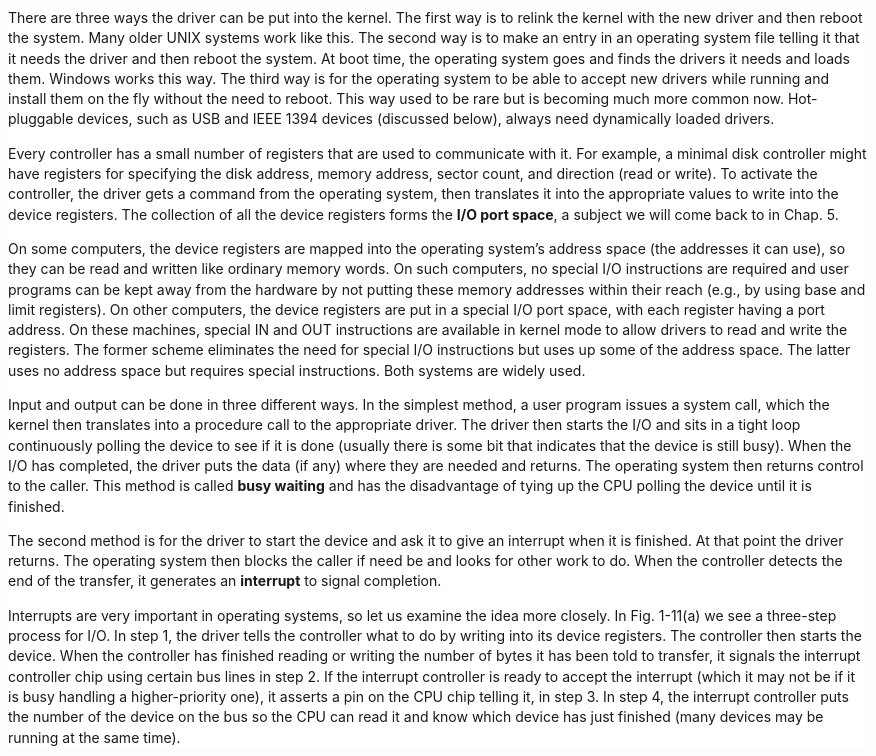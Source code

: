 There are three ways the driver can be put into the kernel. The first way is to
relink the kernel with the new driver and then reboot the system. Many older UNIX
systems work like this. The second way is to make an entry in an operating system
file telling it that it needs the driver and then reboot the system. At boot time, the
operating system goes and finds the drivers it needs and loads them. Windows
works this way. The third way is for the operating system to be able to accept new drivers while running and install them on the fly without the need to reboot. This
way used to be rare but is becoming much more common now. Hot-pluggable
devices, such as USB and IEEE 1394 devices (discussed below), always need dynamically loaded drivers.

Every controller has a small number of registers that are used to communicate
with it. For example, a minimal disk controller might have registers for specifying
the disk address, memory address, sector count, and direction (read or write). To
activate the controller, the driver gets a command from the operating system, then
translates it into the appropriate values to write into the device registers. The collection of all the device registers forms the **I/O port space**, a subject we will come
back to in Chap. 5.

On some computers, the device registers are mapped into the operating system’s address space (the addresses it can use), so they can be read and written like
ordinary memory words. On such computers, no special I/O instructions are required and user programs can be kept away from the hardware by not putting these
memory addresses within their reach (e.g., by using base and limit registers). On
other computers, the device registers are put in a special I/O port space, with each
register having a port address. On these machines, special IN and OUT instructions
are available in kernel mode to allow drivers to read and write the registers. The
former scheme eliminates the need for special I/O instructions but uses up some of
the address space. The latter uses no address space but requires special instructions. Both systems are widely used.

Input and output can be done in three different ways. In the simplest method, a
user program issues a system call, which the kernel then translates into a procedure
call to the appropriate driver. The driver then starts the I/O and sits in a tight loop
continuously polling the device to see if it is done (usually there is some bit that indicates that the device is still busy). When the I/O has completed, the driver puts
the data (if any) where they are needed and returns. The operating system then returns control to the caller. This method is called **busy waiting** and has the disadvantage of tying up the CPU polling the device until it is finished.

The second method is for the driver to start the device and ask it to give an interrupt when it is finished. At that point the driver returns. The operating system
then blocks the caller if need be and looks for other work to do. When the controller detects the end of the transfer, it generates an **interrupt** to signal completion.

Interrupts are very important in operating systems, so let us examine the idea
more closely. In Fig. 1-11(a) we see a three-step process for I/O. In step 1, the
driver tells the controller what to do by writing into its device registers. The controller then starts the device. When the controller has finished reading or writing
the number of bytes it has been told to transfer, it signals the interrupt controller
chip using certain bus lines in step 2. If the interrupt controller is ready to accept
the interrupt (which it may not be if it is busy handling a higher-priority one), it asserts a pin on the CPU chip telling it, in step 3. In step 4, the interrupt controller puts the number of the device on the bus so the CPU can read it and know which
device has just finished (many devices may be running at the same time).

-=-=-

• [GOAL OF THE EXERCISE]:
For each record, return its text exactly and leave any picture out.

• [RESULT OF THE TASK]:
Source code

: There are three ways the driver can be put into the kernel. The first way is to
relink the kernel with the new driver and then reboot the system. Many older UNIX
systems work like this. The second way is to make an entry in an operating system
file telling it that it needs the driver and then reboot the system. At boot time, the
operating system goes and finds the drivers it needs and loads them. Windows
works this way. The third way is for the operating system to be able to accept new drivers while running and install them on the fly without the need to reboot. This
way used to be rare but is becoming much more common now. Hot-pluggable
devices, such as USB and IEEE 1394 devices (discussed below), always need dynamically loaded drivers.

Every controller has a small number of registers that are used to communicate
with it. For example, a minimal disk controller might have registers for specifying
the disk address, memory address, sector count, and direction (read or write). To
activate the controller, the driver gets a command from the operating system, then
translates it into the appropriate values to write into the device registers. The collection of all the device registers forms the **I/O port space**, a subject we will come
back to in Chap. 5.

On some computers, the device registers are mapped into the operating system’s address space (the addresses it can use), so they can be read and written like
ordinary memory words. On such computers, no special I/O instructions are required and user programs can be kept away from the hardware by not putting these
memory addresses within their reach (e.g., by using base and limit registers). On
other computers, the device registers are put in a special I/O port space, with each
register having a port address. On these machines, special IN and OUT instructions
are available in kernel mode to allow drivers to read and write the registers. The
former scheme eliminates the need for special I/O instructions but uses up some of
the address space. The latter uses no address space but requires special instructions. Both systems are widely used.

Input and output can be done in three different ways. In the simplest method, a
user program issues a system call, which the kernel then translates into a procedure
call to the appropriate driver. The driver then starts the I/O and sits in a tight loop
continuously polling the device to see if it is done (usually there is some bit that indicates that the device is still busy). When the I/O has completed, the driver puts
the data (if any) where they are needed and returns. The operating system then returns control to the caller. This method is called **busy waiting** and has the disadvantage of tying up the CPU polling the device until it is finished.

The second method is for the driver to start the device and ask it to give an interrupt when it is finished. At that point the driver returns. The operating system
then blocks the caller if need be and looks for other work to do. When the controller detects the end of the transfer, it generates an **interrupt** to signal completion.

Interrupts are very important in operating systems, so let us examine the idea
more closely. In Fig. 1-11(a) we see a three-step process for I/O. In step 1, the
driver tells the controller what to do by writing into its device registers. The controller then starts the device. When the controller has finished reading or writing
the number of bytes it has been told to transfer, it signals the interrupt controller
chip using certain bus lines in step 2. If the interrupt controller is ready to accept
the interrupt (which it may not be if it is busy handling a higher-priority one), it asserts a pin on the CPU chip telling it, in step 3. In step 4, the interrupt controller puts the number of the device on the bus so the CPU can read it and know which
device has just finished (many devices may be running at the same time).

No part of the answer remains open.